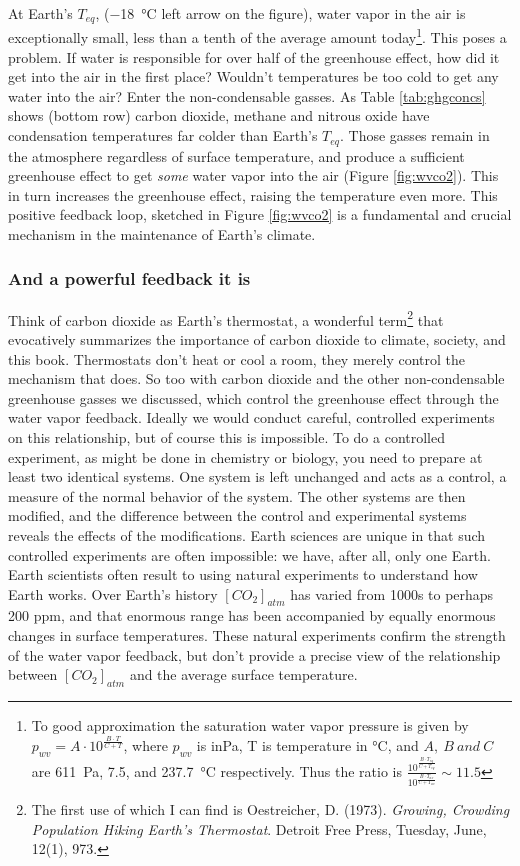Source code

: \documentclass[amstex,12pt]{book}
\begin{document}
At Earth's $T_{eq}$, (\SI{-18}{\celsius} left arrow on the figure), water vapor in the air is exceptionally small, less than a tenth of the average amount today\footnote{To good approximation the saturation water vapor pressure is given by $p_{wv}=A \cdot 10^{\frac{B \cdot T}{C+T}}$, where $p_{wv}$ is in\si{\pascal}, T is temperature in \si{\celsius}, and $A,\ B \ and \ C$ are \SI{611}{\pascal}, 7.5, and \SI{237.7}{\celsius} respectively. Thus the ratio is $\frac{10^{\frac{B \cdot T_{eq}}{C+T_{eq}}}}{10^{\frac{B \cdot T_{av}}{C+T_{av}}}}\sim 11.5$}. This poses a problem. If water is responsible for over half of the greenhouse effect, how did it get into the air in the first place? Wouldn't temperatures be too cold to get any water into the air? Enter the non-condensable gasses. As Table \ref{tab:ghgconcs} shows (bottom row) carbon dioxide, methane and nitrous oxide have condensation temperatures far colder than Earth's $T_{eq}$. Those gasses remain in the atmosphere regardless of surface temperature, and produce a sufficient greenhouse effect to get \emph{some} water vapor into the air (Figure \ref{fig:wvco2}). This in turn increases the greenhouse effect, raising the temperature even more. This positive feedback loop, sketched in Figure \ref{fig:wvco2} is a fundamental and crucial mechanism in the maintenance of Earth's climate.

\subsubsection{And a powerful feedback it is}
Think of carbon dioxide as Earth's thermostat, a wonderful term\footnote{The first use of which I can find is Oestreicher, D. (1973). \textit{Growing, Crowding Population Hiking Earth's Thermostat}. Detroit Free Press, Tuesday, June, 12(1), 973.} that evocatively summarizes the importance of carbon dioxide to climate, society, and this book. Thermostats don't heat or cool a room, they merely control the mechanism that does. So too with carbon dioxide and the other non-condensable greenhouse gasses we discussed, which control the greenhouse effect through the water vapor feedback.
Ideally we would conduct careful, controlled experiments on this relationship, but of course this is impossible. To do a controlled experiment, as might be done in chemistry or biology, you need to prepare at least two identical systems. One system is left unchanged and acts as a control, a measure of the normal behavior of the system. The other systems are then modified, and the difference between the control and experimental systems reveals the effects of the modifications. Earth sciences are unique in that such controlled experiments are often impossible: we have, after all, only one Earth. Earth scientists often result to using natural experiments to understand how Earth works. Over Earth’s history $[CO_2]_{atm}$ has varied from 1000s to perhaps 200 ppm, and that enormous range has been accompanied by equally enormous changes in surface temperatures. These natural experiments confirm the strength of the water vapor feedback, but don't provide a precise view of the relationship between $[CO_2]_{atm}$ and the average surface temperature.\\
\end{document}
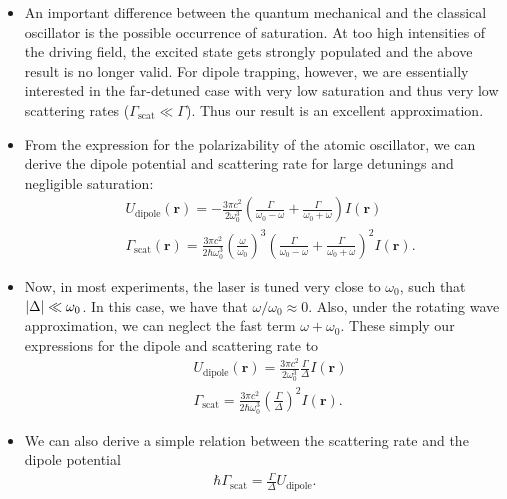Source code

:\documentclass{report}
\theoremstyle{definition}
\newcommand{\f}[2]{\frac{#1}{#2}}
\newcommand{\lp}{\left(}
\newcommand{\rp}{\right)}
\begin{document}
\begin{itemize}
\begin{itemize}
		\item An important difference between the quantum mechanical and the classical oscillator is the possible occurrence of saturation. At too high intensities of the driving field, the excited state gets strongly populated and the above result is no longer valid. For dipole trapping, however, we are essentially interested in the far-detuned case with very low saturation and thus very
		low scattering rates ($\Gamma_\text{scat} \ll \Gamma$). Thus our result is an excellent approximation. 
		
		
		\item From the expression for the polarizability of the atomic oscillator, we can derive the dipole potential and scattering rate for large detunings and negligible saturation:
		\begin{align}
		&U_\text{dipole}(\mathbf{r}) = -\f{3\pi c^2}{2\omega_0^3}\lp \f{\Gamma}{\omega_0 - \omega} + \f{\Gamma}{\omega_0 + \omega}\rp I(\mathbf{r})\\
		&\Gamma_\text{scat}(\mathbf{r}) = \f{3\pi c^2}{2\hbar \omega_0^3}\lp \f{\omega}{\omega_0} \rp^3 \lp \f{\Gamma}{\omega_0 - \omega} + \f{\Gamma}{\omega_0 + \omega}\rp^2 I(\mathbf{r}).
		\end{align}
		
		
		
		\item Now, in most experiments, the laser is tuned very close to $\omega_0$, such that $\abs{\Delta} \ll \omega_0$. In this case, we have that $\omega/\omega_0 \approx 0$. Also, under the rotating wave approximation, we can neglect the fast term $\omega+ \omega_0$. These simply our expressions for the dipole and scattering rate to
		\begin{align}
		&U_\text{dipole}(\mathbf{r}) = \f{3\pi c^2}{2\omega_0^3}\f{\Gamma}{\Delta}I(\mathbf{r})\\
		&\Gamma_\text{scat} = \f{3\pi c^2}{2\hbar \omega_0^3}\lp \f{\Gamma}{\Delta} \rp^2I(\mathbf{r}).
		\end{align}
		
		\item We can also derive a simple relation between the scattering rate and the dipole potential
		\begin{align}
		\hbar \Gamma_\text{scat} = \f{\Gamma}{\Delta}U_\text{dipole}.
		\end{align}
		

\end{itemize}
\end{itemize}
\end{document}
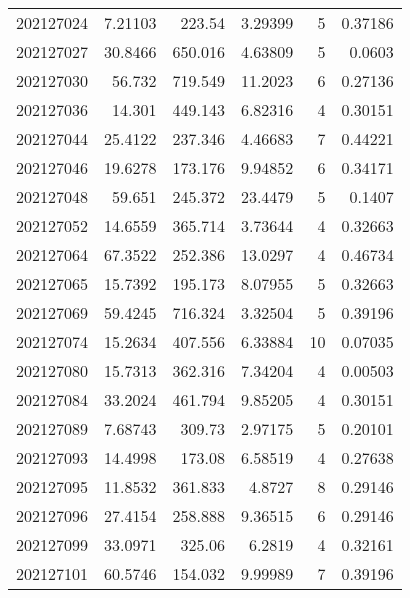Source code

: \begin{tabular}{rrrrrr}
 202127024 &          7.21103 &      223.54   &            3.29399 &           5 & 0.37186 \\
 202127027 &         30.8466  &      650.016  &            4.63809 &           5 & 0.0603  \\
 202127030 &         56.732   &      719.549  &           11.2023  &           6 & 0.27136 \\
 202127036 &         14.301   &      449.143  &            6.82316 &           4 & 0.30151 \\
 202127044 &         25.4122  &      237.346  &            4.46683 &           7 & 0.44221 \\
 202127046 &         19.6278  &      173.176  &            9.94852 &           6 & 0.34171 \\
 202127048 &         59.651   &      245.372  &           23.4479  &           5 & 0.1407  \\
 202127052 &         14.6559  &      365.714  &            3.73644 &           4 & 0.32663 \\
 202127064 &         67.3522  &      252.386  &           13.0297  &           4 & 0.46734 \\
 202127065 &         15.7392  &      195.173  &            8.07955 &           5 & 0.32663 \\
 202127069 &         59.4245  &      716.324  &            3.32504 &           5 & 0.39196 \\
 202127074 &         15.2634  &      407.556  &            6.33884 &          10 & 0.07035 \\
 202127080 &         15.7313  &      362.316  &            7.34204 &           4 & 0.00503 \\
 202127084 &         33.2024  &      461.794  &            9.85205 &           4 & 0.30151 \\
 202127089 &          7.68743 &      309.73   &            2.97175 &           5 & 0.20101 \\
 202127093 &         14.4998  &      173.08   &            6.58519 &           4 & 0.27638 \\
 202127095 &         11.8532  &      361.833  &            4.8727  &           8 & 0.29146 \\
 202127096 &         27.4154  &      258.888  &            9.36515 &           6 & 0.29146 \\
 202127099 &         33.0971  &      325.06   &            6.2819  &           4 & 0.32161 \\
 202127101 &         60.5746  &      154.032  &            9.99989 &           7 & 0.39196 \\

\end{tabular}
--
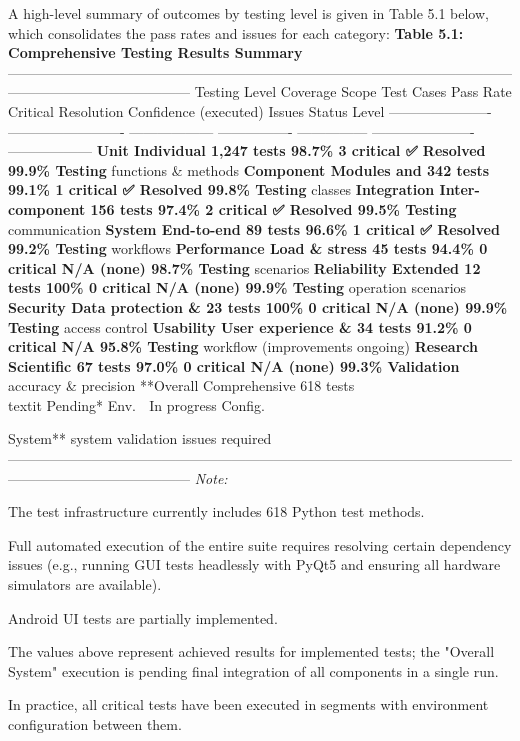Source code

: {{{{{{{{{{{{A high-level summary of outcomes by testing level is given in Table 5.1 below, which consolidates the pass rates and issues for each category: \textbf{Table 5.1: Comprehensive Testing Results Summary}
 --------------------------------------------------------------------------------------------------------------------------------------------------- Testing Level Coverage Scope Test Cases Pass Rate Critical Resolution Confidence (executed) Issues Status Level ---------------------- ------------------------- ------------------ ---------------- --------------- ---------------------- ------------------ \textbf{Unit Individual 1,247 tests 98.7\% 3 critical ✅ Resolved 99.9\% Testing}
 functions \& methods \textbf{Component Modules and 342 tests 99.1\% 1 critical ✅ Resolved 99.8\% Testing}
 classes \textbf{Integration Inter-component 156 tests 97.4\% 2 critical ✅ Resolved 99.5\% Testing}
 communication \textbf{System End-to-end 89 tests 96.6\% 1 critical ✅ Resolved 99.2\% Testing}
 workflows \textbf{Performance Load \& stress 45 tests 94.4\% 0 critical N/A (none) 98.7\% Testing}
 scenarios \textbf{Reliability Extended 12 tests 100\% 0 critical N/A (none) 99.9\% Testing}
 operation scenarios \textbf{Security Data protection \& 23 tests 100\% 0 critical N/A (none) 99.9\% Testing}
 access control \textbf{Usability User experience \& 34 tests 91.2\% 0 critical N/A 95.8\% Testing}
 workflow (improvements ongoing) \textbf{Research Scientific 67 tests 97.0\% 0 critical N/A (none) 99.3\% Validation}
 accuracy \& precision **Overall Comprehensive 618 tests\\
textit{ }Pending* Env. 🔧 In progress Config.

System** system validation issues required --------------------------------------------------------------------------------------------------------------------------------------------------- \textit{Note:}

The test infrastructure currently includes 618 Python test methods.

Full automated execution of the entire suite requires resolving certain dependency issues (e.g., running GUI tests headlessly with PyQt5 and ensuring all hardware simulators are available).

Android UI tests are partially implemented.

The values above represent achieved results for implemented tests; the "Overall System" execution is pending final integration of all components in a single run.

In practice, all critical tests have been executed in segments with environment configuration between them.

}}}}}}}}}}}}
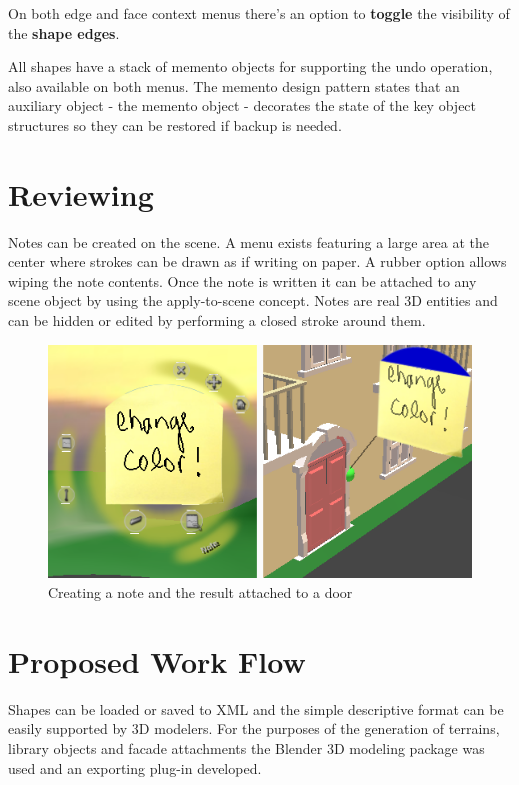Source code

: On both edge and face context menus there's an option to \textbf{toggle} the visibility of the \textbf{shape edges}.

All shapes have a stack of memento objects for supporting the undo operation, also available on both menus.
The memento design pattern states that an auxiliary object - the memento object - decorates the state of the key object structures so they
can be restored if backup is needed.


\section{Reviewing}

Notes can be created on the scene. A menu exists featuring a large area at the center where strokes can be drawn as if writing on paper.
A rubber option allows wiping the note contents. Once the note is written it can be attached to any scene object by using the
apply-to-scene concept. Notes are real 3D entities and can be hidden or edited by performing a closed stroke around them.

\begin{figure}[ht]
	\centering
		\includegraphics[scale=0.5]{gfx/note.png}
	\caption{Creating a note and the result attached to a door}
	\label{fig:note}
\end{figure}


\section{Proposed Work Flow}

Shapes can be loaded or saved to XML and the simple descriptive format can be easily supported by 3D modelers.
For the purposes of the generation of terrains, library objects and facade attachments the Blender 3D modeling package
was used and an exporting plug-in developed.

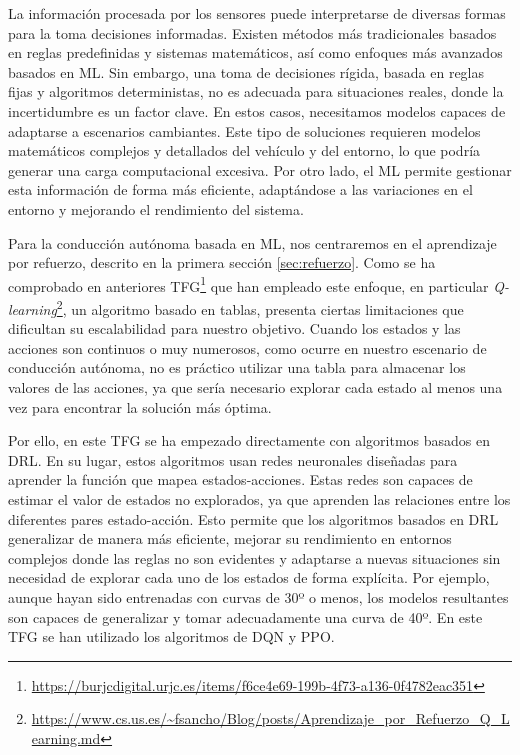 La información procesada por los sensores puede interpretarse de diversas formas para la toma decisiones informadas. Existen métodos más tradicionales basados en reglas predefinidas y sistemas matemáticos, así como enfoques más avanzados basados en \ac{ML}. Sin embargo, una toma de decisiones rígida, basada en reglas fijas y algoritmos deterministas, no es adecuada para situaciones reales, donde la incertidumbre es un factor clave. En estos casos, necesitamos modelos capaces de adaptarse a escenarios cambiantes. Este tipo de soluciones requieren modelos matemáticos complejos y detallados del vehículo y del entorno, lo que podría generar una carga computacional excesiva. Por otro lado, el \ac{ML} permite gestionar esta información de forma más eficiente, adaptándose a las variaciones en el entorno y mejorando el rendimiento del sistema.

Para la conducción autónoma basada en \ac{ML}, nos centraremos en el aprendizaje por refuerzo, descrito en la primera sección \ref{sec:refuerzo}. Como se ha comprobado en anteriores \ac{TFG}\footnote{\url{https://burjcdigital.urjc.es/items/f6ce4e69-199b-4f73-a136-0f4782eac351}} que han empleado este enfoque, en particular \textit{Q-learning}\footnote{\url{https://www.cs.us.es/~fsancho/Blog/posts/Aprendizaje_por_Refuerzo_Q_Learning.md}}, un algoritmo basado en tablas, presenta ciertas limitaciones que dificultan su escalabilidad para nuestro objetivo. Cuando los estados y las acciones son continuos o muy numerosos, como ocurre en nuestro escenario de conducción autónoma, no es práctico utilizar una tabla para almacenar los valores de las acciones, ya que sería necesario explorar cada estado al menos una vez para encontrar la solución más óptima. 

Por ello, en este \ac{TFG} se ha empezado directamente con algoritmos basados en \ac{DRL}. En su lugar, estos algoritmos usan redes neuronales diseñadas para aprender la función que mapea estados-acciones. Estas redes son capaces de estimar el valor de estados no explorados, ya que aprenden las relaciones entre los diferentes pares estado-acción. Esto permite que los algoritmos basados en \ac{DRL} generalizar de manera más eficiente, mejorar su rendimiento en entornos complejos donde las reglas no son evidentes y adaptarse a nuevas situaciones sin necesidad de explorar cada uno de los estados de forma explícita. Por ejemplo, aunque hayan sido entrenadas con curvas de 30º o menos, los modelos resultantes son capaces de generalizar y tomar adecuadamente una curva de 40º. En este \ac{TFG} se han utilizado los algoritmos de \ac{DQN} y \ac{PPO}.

» REQUIREMENT: Although pictures appear among the entries, please set down only the lines from the one with "Android UI tests are partially implemented." up to and including the one with "All shapes have", word for word.

» WRITTEN ANSWER:
Android UI tests are partially implemented.

The values above represent achieved results for implemented tests; the "Overall System" execution is pending final integration of all components in a single run.

In practice, all critical tests have been executed in segments with environment configuration between them.

}}}}}}}}}}}}
Source code

: On both edge and face context menus there's an option to \textbf{toggle} the visibility of the \textbf{shape edges}.

All shapes have a stack of memento objects for supporting the undo operation, also available on both menus.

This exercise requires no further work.